Галина Романова - Не доставайся никому!
– Еще есть хочешь? – спросил Аристов и только тогда поднял на Андрюшку глаза, но смотрел без укора, с заботой даже. – Там в пакете у двери продукты, разбери. Пожуй че-нить.
Даже если бы и голоден был Андрюха, аппетит утратил бы тут же, настолько непривычно было видеть своего друга и покровителя в таком состоянии. Не то что он бывал прежде болтлив, но чтобы так вот неразговорчив…
Этого прежде за ним не водилось.
– Что-то случилось, дядь Петь?
Андрюшка вернулся из коридорчика с пакетом, в котором лежали банки со шпротами, буханка черного хлеба, пачка сливочного масла, упаковка пряников шоколадных и батон докторской колбасы. Присел рядом с Аристовым на диване, вздохнул.
– А я только что чайник вскипятил. Может, попьем чайку с пряниками шоколадными?
– Ты попей, Андрюшка, попей, и вот еще что, – Аристов повернулся к нему, потрепал по макушке, глянул в глаза, как приговор прочел. – Собирайся потом и домой марш.
– Как домой?! – оторопел Андрей. – Почему домой?!
– Так надо, – тихо и властно приказал Аристов и снова сел на диван, к нему боком. – Выпей чаю, поешь, с собой возьми че-нить и дуй домой… Так надо, понял!
– А как же то, что мы с вами сегодня замутили?
Пацан так обиделся, что побоялся разреветься тут же, прямо сейчас, как девчонка последняя, как сопливый нытик. И будет тереть сопли и слезы рукавом и всхлипывать. Стыдоба! Поэтому, собрав в кулак все имеющееся у него мужество, Андрюха сдержался и срывающимся голосом спросил:
– А как же то дело, дядь Петь? Бросить его, да?

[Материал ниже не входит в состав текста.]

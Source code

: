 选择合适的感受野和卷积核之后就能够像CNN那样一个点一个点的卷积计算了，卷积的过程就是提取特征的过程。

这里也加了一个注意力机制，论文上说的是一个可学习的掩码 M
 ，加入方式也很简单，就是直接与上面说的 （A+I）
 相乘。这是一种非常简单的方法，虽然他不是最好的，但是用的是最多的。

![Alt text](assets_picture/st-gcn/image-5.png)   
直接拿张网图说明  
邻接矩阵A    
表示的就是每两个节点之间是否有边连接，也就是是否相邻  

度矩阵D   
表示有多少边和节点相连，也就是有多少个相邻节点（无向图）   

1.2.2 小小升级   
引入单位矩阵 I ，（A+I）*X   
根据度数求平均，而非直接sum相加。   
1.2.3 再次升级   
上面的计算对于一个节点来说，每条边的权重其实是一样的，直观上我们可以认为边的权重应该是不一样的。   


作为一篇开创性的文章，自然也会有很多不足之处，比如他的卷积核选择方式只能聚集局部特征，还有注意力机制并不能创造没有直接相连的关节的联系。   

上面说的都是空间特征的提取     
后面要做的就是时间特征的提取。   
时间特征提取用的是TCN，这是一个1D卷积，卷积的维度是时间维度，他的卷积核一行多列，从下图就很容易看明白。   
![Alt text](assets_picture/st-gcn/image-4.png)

– Забудь, – снова очень тихо, но внушительно обронил Аристов. – Про все забудь и дуй домой. И сюда больше… Сюда, пока не позову, не ходи.
– Помешал я, да?! – Слезы все же брызнули из глаз, злые, со свирепым напором, и он начал орать, бегая по тесной комнатушке и собирая свои нехитрые пожитки: – Помешал! Я всем мешаю! Всем!!! Сначала родичам, они давно меня на бутылку променяли, теперь вам!!! Что там, а? Что я пропустил?! Да пошли вы все, скоты!
Он сунулся в дверь, но громадная, тяжелая пятерня вцепилась в полу куртки и немедленно отбросила его обратно. Андрюшка пролетел полметра, споткнулся и припечатал спиной шкаф, разгораживающий комнату. Стало только хуже. К злой обиде на всех взрослых, так вот запросто отрекающихся от него, когда им вздумается, прибавилась теперь еще и ссадина на макушке. Он заплакал уже навзрыд, совсем не заботясь, что его сочтут слабаком и хлюпиком.
– Ты чего, а? Ну чего разошелся, Андрюшка? – Аристов заходил по тесной конуре туда-обратно, руки за спиной. – Чего вопишь? Дома тебе надо побыть, понял? А по тому делу, что вчера мы с тобой мусолили, не суй носа больше никуда, понял?
– Но почему? Почему забыть? Я такое узнал!
Он закрыл голову руками, будто боялся, что Аристов его бить начнет, и выглядывал из-под локтей, как из убежища. Знал, что дядя Петя терпеть не может, когда он вот так садится, и все равно сидел. Чтобы позлить его, что ли?
Но тот сегодня не стал ворчать, не поучал его избавляться от дурацких привычек, мол, здесь его никто не обидит и бояться ему нечего и закрывать голову не от кого, а сел неожиданно с ним рядом точно в такой же позе: подтянув коленки к подбородку и закрыв голову руками.
– Я тебе что сказал, пацан? – спросил Аристов после длинной паузы, нарушаемой лишь их тяжелым дыханием. – Я сказал, забудь, так?
– Так, а почему?
– По кочану! Потому что… – Петр Иванович осекся, снова вздохнул, рукой достал Андрюшину голову, притянул ее и прижал через мгновение к своему плечу. – Потому что узнала она меня, малый!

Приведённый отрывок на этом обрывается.